Interpretive Summary: Soybean is a rich source of protein. Unfortunately, soybean proteins contain low amounts of two important amino acids, methionine and cysteine, that are vital for optimal growth of humans and animals. Therefore, attempts are being made to increase the amount of these two amino acids in soybean proteins. This study reports the occurrence of proteins that are poor in methionine and cysteine in the embryonic axis of soybean seeds. This poor quality soy protein occurs in considerably lower amounts in the axes as compared to the cotyledons. Understanding how two different organs regulate the accumulation of sulfur-poor beta conglycinin will provide insights into improving the protein quality. The information obtained from this basic study will eventually help biotechnologists to design soybean proteins with superior quality to meet the nutritional requirements of the multitude of malnourished people around the world.

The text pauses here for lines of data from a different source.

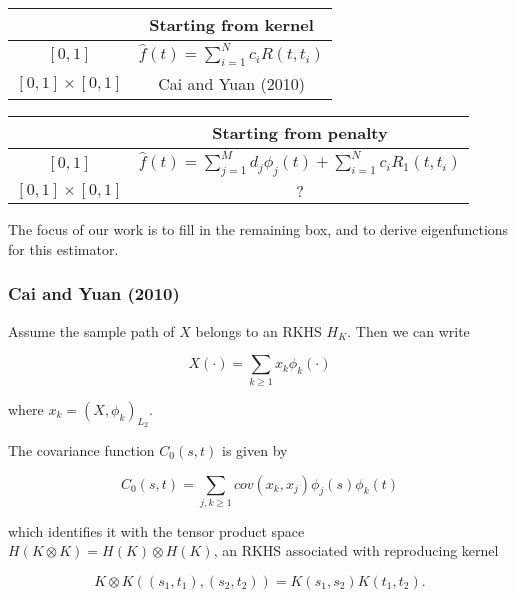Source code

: \begin{frame}

\begin{table}
\begin{tabular}{|c|c|}
\hline
& Starting from kernel \\[0.3cm]
\hline 
$[0,1]$ &$\hat{f}(t) =  \sum_{i=1}^N c_iR(t, t_i)$ \\[0.3cm]
\hline
$[0,1]\times [0,1]$ & Cai and Yuan (2010) \\[0.3cm]
\hline
\end{tabular}
\end{table}

\begin{table}
\begin{tabular}{|c|c|}
\hline
 & Starting from penalty \\[0.3cm]
\hline 
$[0,1]$ & $\hat{f}(t) = \sum_{j=1}^M d_j\phi_j(t) + \sum_{i=1}^N c_iR_1(t, t_i)$\\[0.3cm]
\hline
$[0,1]\times [0,1]$  & $?$\\[0.3cm]
\hline
\end{tabular}
\end{table}

The focus of our work is to fill in the remaining box, and to derive eigenfunctions for this estimator.
\end{frame}

\begin{frame}\frametitle{Cai and Yuan (2010)}
Assume the sample path of $X$ belongs to an RKHS $H_{K}.$ Then we
can write

\[
X(\cdot)=\sum_{k\geq1}x_{k}\phi_{k}(\cdot)\]


where $x_{k}=(X,\phi_{k})_{L_{2}}$.

The covariance function $C_{0}(s,t)$ is given by

\[
C_{0}(s,t)=\sum_{j,k\geq1}cov(x_{k},x_{j})\phi_{j}(s)\phi_{k}(t)\]


which identifies it with the tensor product space $H(K\otimes K)=H(K)\otimes H(K)$,
an RKHS associated with reproducing kernel

\[
K\otimes K((s_{1},t_{1}),(s_{2},t_{2}))=K(s_{1},s_{2})K(t_{1},t_{2}).\]
\end{frame}

%
%
%
%
%
%
%

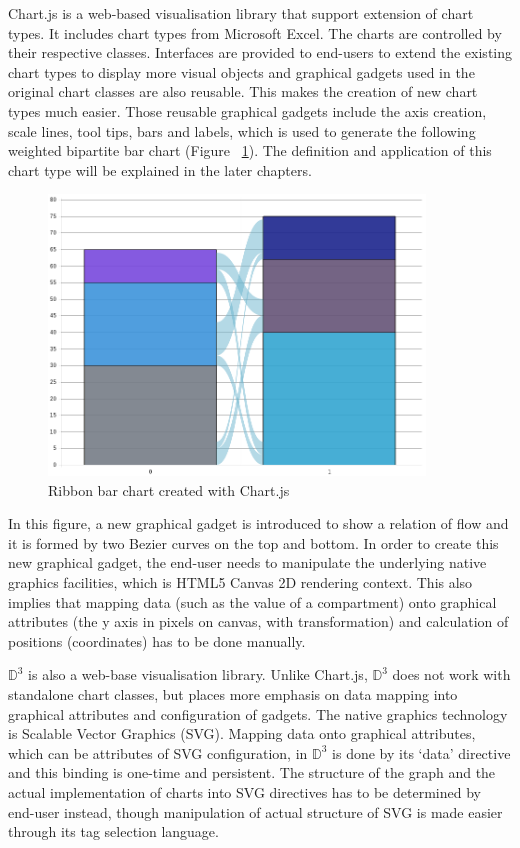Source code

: \documentclass[11pt, a4paper]{report}
\begin{document}
Chart.js is a web-based visualisation library that support extension of chart types. It includes chart types from Microsoft Excel. The charts are controlled by their respective classes. Interfaces are provided to end-users to extend the existing chart types to display more visual objects and graphical gadgets used in the original chart classes are also reusable. This makes the creation of new chart types much easier. Those reusable graphical gadgets include the axis creation, scale lines, tool tips, bars and labels, which is used to generate the following weighted bipartite bar chart (Figure ~\ref{fig:ribbon_bar_chartjs}). The definition and application of this chart type will be explained in the later chapters.
\begin{figure}[H]
\centering
\includegraphics[width=10cm]{fig2_ribbon_bar_chartjs}
\caption{Ribbon bar chart created with Chart.js}
\label{fig:ribbon_bar_chartjs}
\end{figure}
In this figure, a new graphical gadget is introduced to show a relation of flow and it is formed by two Bezier curves on the top and bottom. In order to create this new graphical gadget, the end-user needs to manipulate the underlying native graphics facilities, which is HTML5 Canvas 2D rendering context. This also implies that mapping data (such as the value of a compartment) onto graphical attributes (the y axis in pixels on canvas, with transformation) and calculation of positions (coordinates) has to be done manually.

$\mathbb D^3$ is also a web-base visualisation library. Unlike Chart.js, $\mathbb D^3$ does not work with standalone chart classes, but places more emphasis on data mapping into graphical attributes and configuration of gadgets. The native graphics technology is Scalable Vector Graphics (SVG). Mapping data onto graphical attributes, which can be attributes of SVG configuration, in $\mathbb D^3$ is done by its `data' directive and this binding is one-time and persistent. The structure of the graph and the actual implementation of charts into SVG directives has to be determined by end-user instead, though manipulation of actual structure of SVG is made easier through its tag selection language.
\end{document}
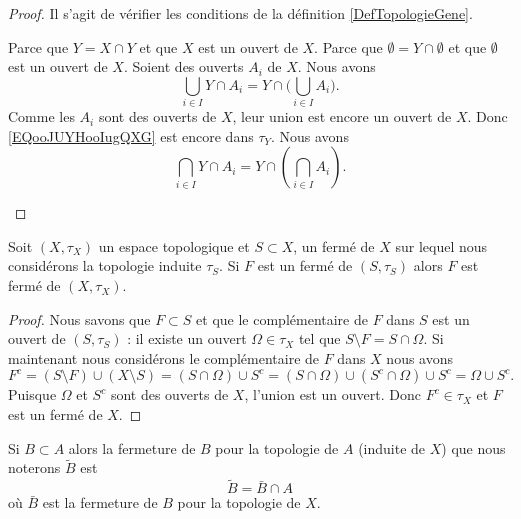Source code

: \begin{proof}
	Il s'agit de vérifier les conditions de la définition \ref{DefTopologieGene}.

	\begin{subproof}
		\spitem[\( Y\in \tau_Y\)]
		Parce que \( Y=X\cap Y\) et que \( X\) est un ouvert de \( X\).
		Parce que \( \emptyset = Y\cap\emptyset\) et que \( \emptyset\) est un ouvert de \( X\).
		Soient des ouverts \( A_i\) de \( X\). Nous avons
		\begin{equation}        \label{EQooJUYHooIugQXG}
			\bigcup_{i\in I}Y\cap A_i=Y\cap\big( \bigcup_{i\in I}A_i \big).
		\end{equation}
		Comme les \( A_i\) sont des ouverts de \( X\), leur union est encore un ouvert de \( X\). Donc \eqref{EQooJUYHooIugQXG} est encore dans \( \tau_Y\).
		Nous avons
		\begin{equation}
			\bigcap_{i\in I}Y\cap A_i=Y\cap\left( \bigcap_{i\in I}A_i \right).
		\end{equation}
	\end{subproof}
\end{proof}


\begin{lemma}        \label{LemBWSUooCCGvax}
	Soit \( (X,\tau_X)\) un espace topologique et \( S\subset X\), un fermé de \( X\) sur lequel nous considérons la topologie induite \( \tau_S\). Si \( F\) est un fermé de \( (S,\tau_S)\) alors \( F\) est fermé de \( (X,\tau_X)\).
\end{lemma}

\begin{proof}
	Nous savons que \( F\subset S\) et que le complémentaire de \( F\) dans \( S\) est un ouvert de \( (S,\tau_S)\) : il existe un ouvert \( \Omega\in \tau_X\) tel que \( S\setminus F=S\cap \Omega\). Si maintenant nous considérons le complémentaire de \( F\) dans \( X\) nous avons
	\begin{equation}
		F^c=(S\setminus F)\cup (X\setminus S)=(S\cap \Omega)\cup S^c=(S\cap \Omega)\cup(S^c\cap \Omega)\cup S^c=\Omega\cup S^c.
	\end{equation}
	Puisque \( \Omega\) et \( S^c\) sont des ouverts de \( X\), l'union est un ouvert. Donc \( F^c\in \tau_X\) et \( F\) est un fermé de \( X\).
\end{proof}

\begin{lemma}       \label{LemkUYkQt}
	Si \( B\subset A\) alors la fermeture de \( B\) pour la topologie de \( A\) (induite de \( X\)) que nous noterons \( \tilde B\) est
	\begin{equation}
		\tilde B=\bar B\cap A
	\end{equation}
	où \( \bar B\) est la fermeture de \( B\) pour la topologie de \( X\).
\end{lemma}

Technical Abstract: Sodium dodecyl sulfate polyacrylamide gel electrophoresis of total proteins from soybean cotyledons and embryonic axes revealed similar storage proteins in both organs. Results from Western blot analysis using antibodies raised against the purified beta-subunit of beta-conglycinin demonstrated accumulation of the beta-subunit in embryonic axes. This accumulation followed a temporal pattern similar to that of cotyledons. Axis beta-conglycinin was broken down during the initial stage(s) of seed germination, and was completely mobilized within 3 days after imbibition. Subcellular fractions were isolated from developing embryonic axes using metrizamide density gradients and were analyzed by Western blots. Storage proteins were enriched in lighter fractions of the gradient, along with immunoglobulin heavy-chain binding protein. Electron microscopy of the storage-protein-enriched gradient fraction revealed small vesicles and protein aggregates. Protein A-gold immunocytochemistry was used to localize the occurrence of the beta-subunit of beta-conglycinin within the protein aggregates present in the metrizamide gradient, and in the protein bodies present in mature embryonic axes.